Hi:
What is considered the best or usual way of viewing, and editing/correcting the "invisible" text behind the bitmap image after OCR on a scanned document?
It appears that you can view the underlying text via Document | Examine Document | Hidden Text (Preview), but this doesn't seem to be very practical. Here's what I see (copied into Word for pasting here):
pennittedtobeproduced,therewouldbenowaytomarkthethousandsofdocumentswithintheCDforfuturemotions.Intheeventoffuturemotions,theCDwouldneedtobeproducedaspartofthem
Not very helpful, to say the least.
What I've done in the past is to copy the whole doc (Ctrl-A Ctrl-C) and paste it into Word (Ctrl-V) and then run a spell-check on it. But while that yields a correct document from a spelling point of view (or can, if you have the patience to make the corrections), it doesn't correct the original PDF to improve its searchability.

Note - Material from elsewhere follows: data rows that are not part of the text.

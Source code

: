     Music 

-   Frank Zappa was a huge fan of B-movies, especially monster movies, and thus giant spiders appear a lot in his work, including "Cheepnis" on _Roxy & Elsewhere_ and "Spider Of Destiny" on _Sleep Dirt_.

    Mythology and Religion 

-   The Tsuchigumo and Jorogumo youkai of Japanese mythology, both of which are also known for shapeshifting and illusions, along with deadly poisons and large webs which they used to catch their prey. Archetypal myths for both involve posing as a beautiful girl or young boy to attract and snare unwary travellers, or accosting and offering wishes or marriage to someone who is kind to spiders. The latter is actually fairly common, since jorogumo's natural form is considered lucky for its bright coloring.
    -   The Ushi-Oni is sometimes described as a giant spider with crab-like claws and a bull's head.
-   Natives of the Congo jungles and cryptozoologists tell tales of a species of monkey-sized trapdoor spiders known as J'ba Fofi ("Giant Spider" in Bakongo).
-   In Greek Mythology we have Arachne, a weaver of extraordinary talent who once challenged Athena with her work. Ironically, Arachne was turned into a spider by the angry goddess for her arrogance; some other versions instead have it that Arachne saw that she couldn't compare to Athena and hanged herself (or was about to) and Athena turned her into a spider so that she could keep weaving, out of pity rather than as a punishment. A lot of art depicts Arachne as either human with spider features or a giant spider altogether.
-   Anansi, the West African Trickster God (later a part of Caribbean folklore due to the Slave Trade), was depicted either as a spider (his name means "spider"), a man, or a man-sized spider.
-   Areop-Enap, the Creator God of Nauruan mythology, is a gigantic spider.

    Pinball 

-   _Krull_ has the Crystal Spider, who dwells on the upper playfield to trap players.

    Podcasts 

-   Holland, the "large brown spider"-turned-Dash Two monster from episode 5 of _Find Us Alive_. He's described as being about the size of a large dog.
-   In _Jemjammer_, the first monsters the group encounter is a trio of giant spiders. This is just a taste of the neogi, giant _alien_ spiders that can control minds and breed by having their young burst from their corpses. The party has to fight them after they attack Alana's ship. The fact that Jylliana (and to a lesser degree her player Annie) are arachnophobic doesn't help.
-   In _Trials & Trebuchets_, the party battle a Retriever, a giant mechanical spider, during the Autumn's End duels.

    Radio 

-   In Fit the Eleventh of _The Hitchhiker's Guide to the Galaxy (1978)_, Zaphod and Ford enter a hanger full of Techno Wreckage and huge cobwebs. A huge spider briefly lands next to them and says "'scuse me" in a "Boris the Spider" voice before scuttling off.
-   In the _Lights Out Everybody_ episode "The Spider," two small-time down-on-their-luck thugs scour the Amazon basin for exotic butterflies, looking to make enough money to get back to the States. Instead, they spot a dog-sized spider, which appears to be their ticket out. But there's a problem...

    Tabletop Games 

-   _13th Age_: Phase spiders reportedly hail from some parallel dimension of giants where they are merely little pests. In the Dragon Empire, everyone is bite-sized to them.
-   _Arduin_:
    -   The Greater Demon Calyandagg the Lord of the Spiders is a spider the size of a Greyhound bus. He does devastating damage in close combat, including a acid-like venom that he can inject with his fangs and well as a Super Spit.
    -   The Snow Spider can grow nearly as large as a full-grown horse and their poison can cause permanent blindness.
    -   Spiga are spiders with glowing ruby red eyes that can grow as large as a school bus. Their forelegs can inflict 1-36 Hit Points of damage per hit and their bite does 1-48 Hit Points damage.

What I'm doing now is running the scan-OCR with Abbyy Finereader 9. It allows correction of the underlying OCR text, while presenting the original scanned bitmap to the user (or vice versa per an option). If anybody has a better suggestion, please let me know.
-- Roy Zider
Would it not be less time intensive to have the source file used to output a PDF?
If the document authors do not have Adobe products installed then, perhaps they
could obain and use the free Cute PDF product.
The output PDFs are most basic but do contain renderable text which supports
find/search in an adequate manner.
Be well...
Be well...